In August 2018, the Financial Accounting Standards Board (FASB) issued ASU No. 2018-15, Intangibles - Goodwill and Other - Internal Use Software (Topic 350-40): Customer’s Accounting for Implementation Costs Incurred in a Cloud Computing Arrangement That Is a Service Contract, which amends Accounting Standards Codification (ASC) 350-40 to address a customer’s accounting for implementation costs incurred in a cloud computing arrangement (CCA) that is a service contract. ASU 2018-15 aligns the accounting for costs incurred to implement a CCA that is a service arrangement with the guidance on capitalizing costs associated with developing or obtaining internal-use software. The standard is effective for fiscal years beginning after December 15, 2019, with early adoption permitted. Entities are permitted to apply either a retrospective or prospective approach to adopt the guidance. We are currently evaluating the impact of the adoption of this update on our consolidated financial position, results of operations, and cash flows.

Derivatives and Hedging

In August 2017, the FASB issued ASU No. 2017-12, Derivatives and Hedging (Topic 815). This pronouncement, along with ASU No. 2019-04, Codification Improvements to Topic 326, Financial Instruments—Credit Losses, Topic 815, Derivatives and Hedging, and Topic 825, Financial Instruments issued to clarify certain provisions of these ASUs, simplifies and clarifies the accounting and disclosure for hedging activities by more closely aligning the results of cash flow and fair value hedge accounting with the risk management activities of an entity. The amendments in this update are effective for annual periods, and interim periods within those annual periods, beginning after December 15, 2018, with early adoption permitted.
We adopted this standard during the first quarter of 2019 and it did not impact our consolidated financial position, results of operations, or cash flows.

Measurement of Credit Losses on Financial Instruments

In June 2016, the FASB issued ASU No. 2016-13, Financial Instruments - Credit Losses (Topic 326). This pronouncement, along with subsequent ASUs issued to clarify certain provisions of ASU 2016-13, modifies the measurement of expected credit losses of certain financial instruments, including our accounts receivable and net investments in sales-type leases. Among other things, these amendments require the measurement of all expected credit losses for financial assets held at the reporting date based on historical experience, current conditions, and reasonable and supportable forecasts. The standard is effective for fiscal years beginning after December 15, 2019, with early adoption permitted. The standard requires a cumulative-effect adjustment to the statement of financial position as of the beginning of the first reporting period in which the guidance is effective. Periods prior to the adoption date that are presented for comparative purposes are not adjusted. We are currently evaluating the impact of the adoption of this update on our consolidated financial position, results of operations, and cash flows.

Leases

In February 2016, the FASB issued Topic 842, which sets out the principles for the identification, measurement, recognition, presentation and disclosure of leases. The FASB issued a number of subsequent updates to the standard. Topic 842 impacts the accounting for both lessors and lessees. We have adopted the standard effective January 1, 2019, using the modified retrospective transition method and initial application date of January 1, 2017. For all our facilities and equipment that we lease, we have elected the practical expedient to combine lease and non-lease components. For our existing operating and finance leases that commenced before the date of initial application where we are the lessee, we have made an accounting policy election to use the incremental borrowing rate for our leases considering the remaining lease term and remaining minimum rental payments. After lease commencement of our operating leases where we are the lessee, unless the ROU assets are impaired, we have made an accounting policy election to subsequently measure operating lease ROU assets by amortizing the ROU assets, calculated as the difference between the straight line cost for the period (including amortization of initial direct costs) and the periodic accretion of the lease liability using the effective interest method. In calculating the change in ROU assets from a lease modification that decreases our rights as lessee to use one or more underlying assets, we have made an accounting policy election of remeasuring the ROU asset based on how much of the original right of use remains after modification.

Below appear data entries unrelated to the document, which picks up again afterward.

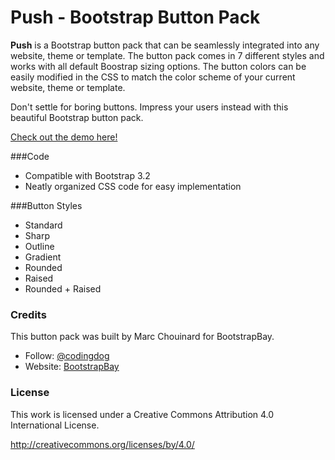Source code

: # Push - Bootstrap Button Pack
**Push** is a Bootstrap button pack that can be seamlessly integrated into any website, theme or template. The button pack comes in 7 different styles and works with all default Boostrap sizing options. The button colors can be easily modified in the CSS to match the color scheme of your current website, theme or template.

Don't settle for boring buttons. Impress your users instead with this beautiful Bootstrap button pack.

[Check out the demo here!](http://bootstrapbay.com/demo/push/demo)

###Code
- Compatible with Bootstrap 3.2
- Neatly organized CSS code for easy implementation

###Button Styles
- Standard
- Sharp
- Outline
- Gradient
- Rounded
- Raised
- Rounded + Raised

### Credits
This button pack was built by Marc Chouinard for BootstrapBay.
- Follow: [@codingdog](https://twitter.com/codingdog)
- Website: [BootstrapBay](http://bootstrapbay.com)

### License
This work is licensed under a Creative Commons Attribution 4.0 International License.

http://creativecommons.org/licenses/by/4.0/
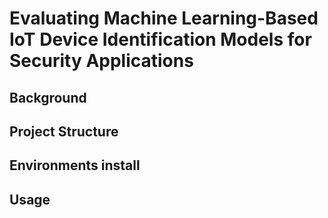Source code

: # Evaluating Machine Learning-Based IoT Device Identification Models for Security Applications

## Background

## Project Structure

## Environments install

## Usage
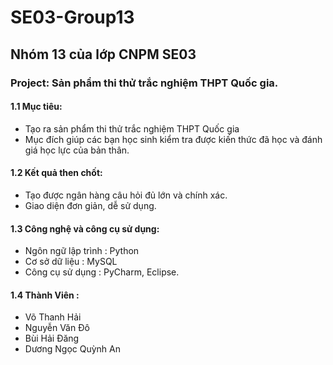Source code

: # SE03-Group13
## Nhóm 13 của lớp CNPM SE03 
### Project: Sản phẩm thi thử trắc nghiệm THPT Quốc gia.

#### 1.1 Mục tiêu: 

- Tạo ra sản phẩm thi thử trắc nghiệm THPT Quốc gia
- Mục đích giúp các bạn học sinh kiểm tra được kiến thức đã học và đánh giá học lực của bản thân.

#### 1.2 Kết quả then chốt:

- Tạo được ngân hàng câu hỏi đủ lớn và chính xác.
- Giao diện đơn giản, dễ sử dụng.

#### 1.3 Công nghệ và công cụ sử dụng:
- Ngôn ngữ lập trình : Python
- Cơ sở dữ liệu : MySQL
- Công cụ sử dụng : PyCharm, Eclipse.
#### 1.4 Thành Viên :
- Võ Thanh Hải
- Nguyễn Văn Đô
- Bùi Hải Đăng
- Dương Ngọc Quỳnh An
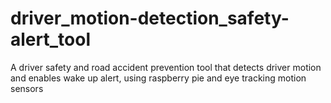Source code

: # driver_motion-detection_safety-alert_tool
A driver safety and road accident prevention tool that detects driver motion and enables wake up alert, using raspberry pie and eye tracking motion sensors
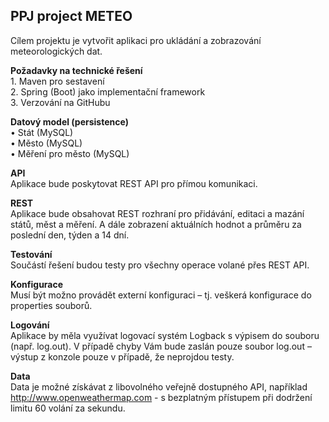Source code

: ## PPJ project METEO

Cílem projektu je vytvořit aplikaci pro ukládání a zobrazování meteorologických dat.   

**Požadavky na technické řešení**  
    1. Maven pro sestavení  
    2. Spring (Boot) jako implementační framework  
    3. Verzování na GitHubu  
    
**Datový model (persistence)**  
    • Stát (MySQL)  
    • Město (MySQL)  
    • Měření pro město (MySQL)  
    
**API**  
Aplikace bude poskytovat REST API pro přímou komunikaci.  

**REST**  
Aplikace bude obsahovat REST rozhraní pro přidávání, editaci a mazání států, měst a měření. A dále zobrazení aktuálních hodnot a průměru za poslední den, týden a 14 dní.  

**Testování**  
Součástí řešení budou testy pro všechny operace volané přes REST API. 

**Konfigurace**  
Musí být možno provádět externí konfiguraci – tj. veškerá konfigurace do properties souborů.   

**Logování**  
Aplikace by měla využívat logovací systém Logback s výpisem do souboru (např. log.out). V případě chyby Vám bude zaslán pouze soubor log.out – výstup z konzole pouze v případě, že neprojdou testy.  

**Data**  
Data je možné získávat z libovolného veřejně dostupného API, například http://www.openweathermap.com  - s bezplatným přístupem při dodržení limitu 60 volání za sekundu.   
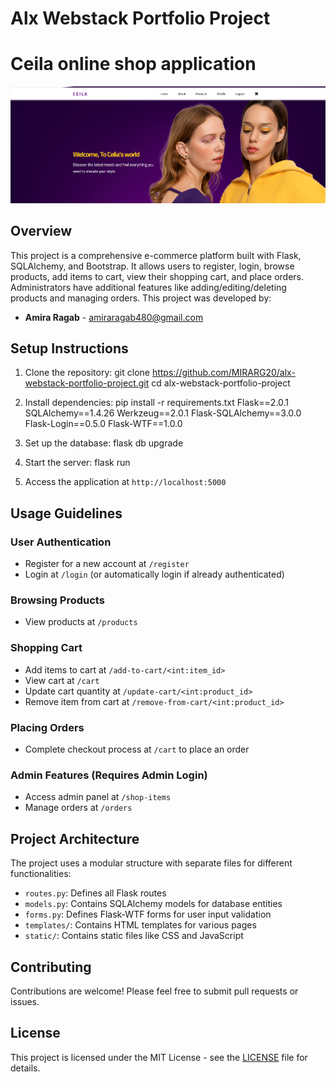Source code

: # Alx Webstack Portfolio Project
# Ceila online shop application

![Project Header Image](project/static/images/README.PNG)

## Overview

This project is a comprehensive e-commerce platform built with Flask, SQLAlchemy, and Bootstrap. It allows users to register, login, browse products, add items to cart, view their shopping cart, and place orders. Administrators have additional features like adding/editing/deleting products and managing orders.
This project was developed by:
- **Amira Ragab** - [amiraragab480@gmail.com](mailto:amiraragab480@gmail.com)

## Setup Instructions

1. Clone the repository:
   git clone https://github.com/MIRARG20/alx-webstack-portfolio-project.git cd alx-webstack-portfolio-project

2. Install dependencies:
    pip install -r requirements.txt
    Flask==2.0.1
    SQLAlchemy==1.4.26
    Werkzeug==2.0.1
    Flask-SQLAlchemy==3.0.0
    Flask-Login==0.5.0
    Flask-WTF==1.0.0

3. Set up the database:
   flask db upgrade

4. Start the server:
   flask run

5. Access the application at `http://localhost:5000`

## Usage Guidelines

### User Authentication

- Register for a new account at `/register`
- Login at `/login` (or automatically login if already authenticated)

### Browsing Products

- View products at `/products`

### Shopping Cart

- Add items to cart at `/add-to-cart/<int:item_id>`
- View cart at `/cart`
- Update cart quantity at `/update-cart/<int:product_id>`
- Remove item from cart at `/remove-from-cart/<int:product_id>`

### Placing Orders

- Complete checkout process at `/cart` to place an order

### Admin Features (Requires Admin Login)

- Access admin panel at `/shop-items`
- Manage orders at `/orders`

## Project Architecture

The project uses a modular structure with separate files for different functionalities:

- `routes.py`: Defines all Flask routes
- `models.py`: Contains SQLAlchemy models for database entities
- `forms.py`: Defines Flask-WTF forms for user input validation
- `templates/`: Contains HTML templates for various pages
- `static/`: Contains static files like CSS and JavaScript

## Contributing

Contributions are welcome! Please feel free to submit pull requests or issues.

## License

This project is licensed under the MIT License - see the [LICENSE](LICENSE) file for details.
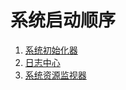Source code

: # 系统启动顺序
1. [系统初始化器](systemInitializer.md)
2. [日志中心](logCenter.md)
3. [系统资源监视器](systemResourcesMonitor.md)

The new standard requires lessors to identify and evaluate the lease and non-lease components in arrangements containing a lease, provides clarification on the scope of non-lease components and provides more guidance on how to identify and separate the components. From a lessor perspective, the adoption of the new lease standard primarily impacts our ChoiceLease product line, which includes a vehicle lease as well as maintenance and other services.

The standard requires lessees to classify leases as either finance or operating leases. This classification determines whether the related expense is recognized based on asset amortization and interest on the obligation (finance leases) or on a straight-line basis over the term of the lease (operating lease). We recorded a ROU asset and a lease liability for all leases with a term of greater than 12 months regardless of their classification. We have elected the practical expedient in Topic 842 to not apply these recognition requirements to leases with a term of 12 months or less with the exception of our real estate leases. Instead we recognize the lease payments on a straight-line basis over the lease term and variable lease payments in the period in which the obligation for those payments is incurred.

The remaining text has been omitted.